→ PROBLEM DESCRIPTION
Return only the lines from the top of the data down to the one that holds "Gruppen sind gleich groß.", both included, without any pictures.

Recorded data:
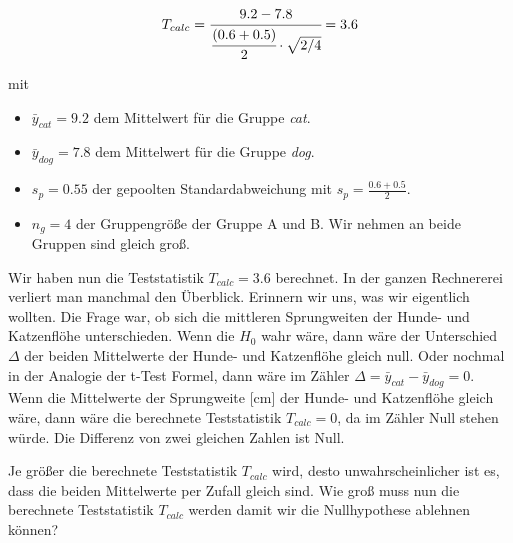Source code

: \documentclass[
  letterpaper,
  DIV=11,
  oneside]{scrreport}
\providecommand{\tightlist}{%
  \setlength{\itemsep}{0pt}\setlength{\parskip}{0pt}}\usepackage{longtable,booktabs,array}
\begin{document}
\[
T_{calc}=\cfrac{9.2 - 7.8}{\cfrac{(0.6 + 0.5)}{2} \cdot \sqrt{2/4}} = 3.6
\]

mit

\begin{itemize}
\tightlist
\item
  \(\bar{y}_{cat} = 9.2\) dem Mittelwert für die Gruppe \emph{cat}.
\item
  \(\bar{y}_{dog} = 7.8\) dem Mittelwert für die Gruppe \emph{dog}.
\item
  \(s_p = 0.55\) der gepoolten Standardabweichung mit
  \(s_p = \tfrac{0.6 + 0.5}{2}\).
\item
  \(n_g = 4\) der Gruppengröße der Gruppe A und B. Wir nehmen an beide
  Gruppen sind gleich groß.
\end{itemize}

Wir haben nun die Teststatistik \(T_{calc} = 3.6\) berechnet. In der
ganzen Rechnererei verliert man manchmal den Überblick. Erinnern wir
uns, was wir eigentlich wollten. Die Frage war, ob sich die mittleren
Sprungweiten der Hunde- und Katzenflöhe unterschieden. Wenn die \(H_0\)
wahr wäre, dann wäre der Unterschied \(\Delta\) der beiden Mittelwerte
der Hunde- und Katzenflöhe gleich null. Oder nochmal in der Analogie der
t-Test Formel, dann wäre im Zähler
\(\Delta = \bar{y}_{cat} - \bar{y}_{dog} = 0\). Wenn die Mittelwerte der
Sprungweite {[}cm{]} der Hunde- und Katzenflöhe gleich wäre, dann wäre
die berechnete Teststatistik \(T_{calc} = 0\), da im Zähler Null stehen
würde. Die Differenz von zwei gleichen Zahlen ist Null.

Je größer die berechnete Teststatistik \(T_{calc}\) wird, desto
unwahrscheinlicher ist es, dass die beiden Mittelwerte per Zufall gleich
sind. Wie groß muss nun die berechnete Teststatistik \(T_{calc}\) werden
damit wir die Nullhypothese ablehnen können?
\end{document}

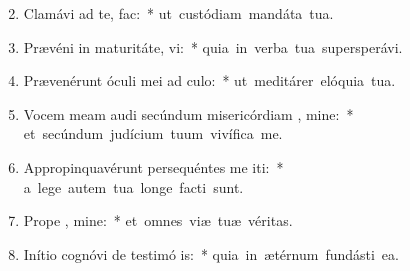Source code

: \begin{flushleft}
\begin{enumerate}[leftmargin=*]
\setcounter{enumi}{1}

\item Clamávi ad te,   fac:~* \mbox{ut custódiam mandáta tua.}
\item Prævéni in maturitáte,  vi:~* \mbox{quia in verba tua supersperávi.}
\item Prævenérunt óculi mei ad  culo:~* \mbox{ut meditárer elóquia tua.}
\item Vocem meam audi secúndum misericórdiam , mine:~* \mbox{et secúndum judícium tuum vivífica me.}
\item Appropinquavérunt persequéntes me iti:~* \mbox{a lege autem tua longe facti sunt.}
\item Prope  , mine:~* \mbox{et omnes viæ tuæ véritas.}
\item Inítio cognóvi de testimó is:~* \mbox{quia in ætérnum fundásti ea.}


\end{enumerate}
\end{flushleft}

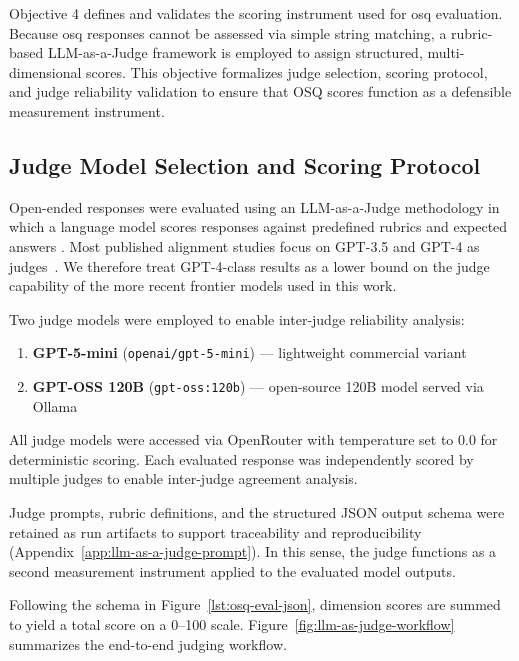Objective 4 defines and validates the scoring instrument used for \ac{osq} evaluation. Because \ac{osq} responses cannot be assessed via simple string matching, a rubric-based LLM-as-a-Judge framework is employed to assign structured, multi-dimensional scores. This objective formalizes judge selection, scoring protocol, and judge reliability validation to ensure that OSQ scores function as a defensible measurement instrument.


\subsection{Judge Model Selection and Scoring Protocol}
\label{subsec:ch3_obj4_judge_model}

Open-ended responses were evaluated using an LLM-as-a-Judge methodology in which a language model scores responses against predefined rubrics and expected answers \cite{zheng_JudgingLLMasaJudgeMTBench_2023}. Most published alignment studies focus on GPT-3.5 and GPT-4 as judges~\cite{zheng_JudgingLLMasaJudgeMTBench_2023, gu_survey_on_llm_as_a_judge_2025,
thakurJudgingJudgesEvaluating2025}. We therefore treat GPT-4-class results as a lower bound on the judge capability of the more recent frontier models used in this work.

Two judge models were employed to enable inter-judge reliability analysis:

\begin{enumerate}
    \item \textbf{GPT-5-mini} (\texttt{openai/gpt-5-mini}) --- lightweight commercial variant
    \item \textbf{GPT-OSS 120B} (\texttt{gpt-oss:120b}) --- open-source 120B model served via Ollama
\end{enumerate}

All judge models were accessed via OpenRouter with temperature set to 0.0 for deterministic scoring. Each evaluated response was independently scored by multiple judges to enable inter-judge agreement analysis.

Judge prompts, rubric definitions, and the structured JSON output schema were retained as run artifacts to support traceability and reproducibility (Appendix~\ref{app:llm-as-a-judge-prompt}). In this sense, the judge functions as a second measurement instrument applied to the evaluated model outputs.

Following the schema in Figure~\ref{lst:osq-eval-json}, dimension scores are summed to yield a total score on a 0--100 scale. Figure~\ref{fig:llm-as-judge-workflow} summarizes the end-to-end judging workflow.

→ REPLY TO THE EXERCISE
Source code

: \documentclass[
  letterpaper,
  DIV=11,
  oneside]{scrreport}
\providecommand{\tightlist}{%
  \setlength{\itemsep}{0pt}\setlength{\parskip}{0pt}}\usepackage{longtable,booktabs,array}
\begin{document}
\[
T_{calc}=\cfrac{9.2 - 7.8}{\cfrac{(0.6 + 0.5)}{2} \cdot \sqrt{2/4}} = 3.6
\]

mit

\begin{itemize}
\tightlist
\item
  \(\bar{y}_{cat} = 9.2\) dem Mittelwert für die Gruppe \emph{cat}.
\item
  \(\bar{y}_{dog} = 7.8\) dem Mittelwert für die Gruppe \emph{dog}.
\item
  \(s_p = 0.55\) der gepoolten Standardabweichung mit
  \(s_p = \tfrac{0.6 + 0.5}{2}\).
\item
  \(n_g = 4\) der Gruppengröße der Gruppe A und B. Wir nehmen an beide
  Gruppen sind gleich groß.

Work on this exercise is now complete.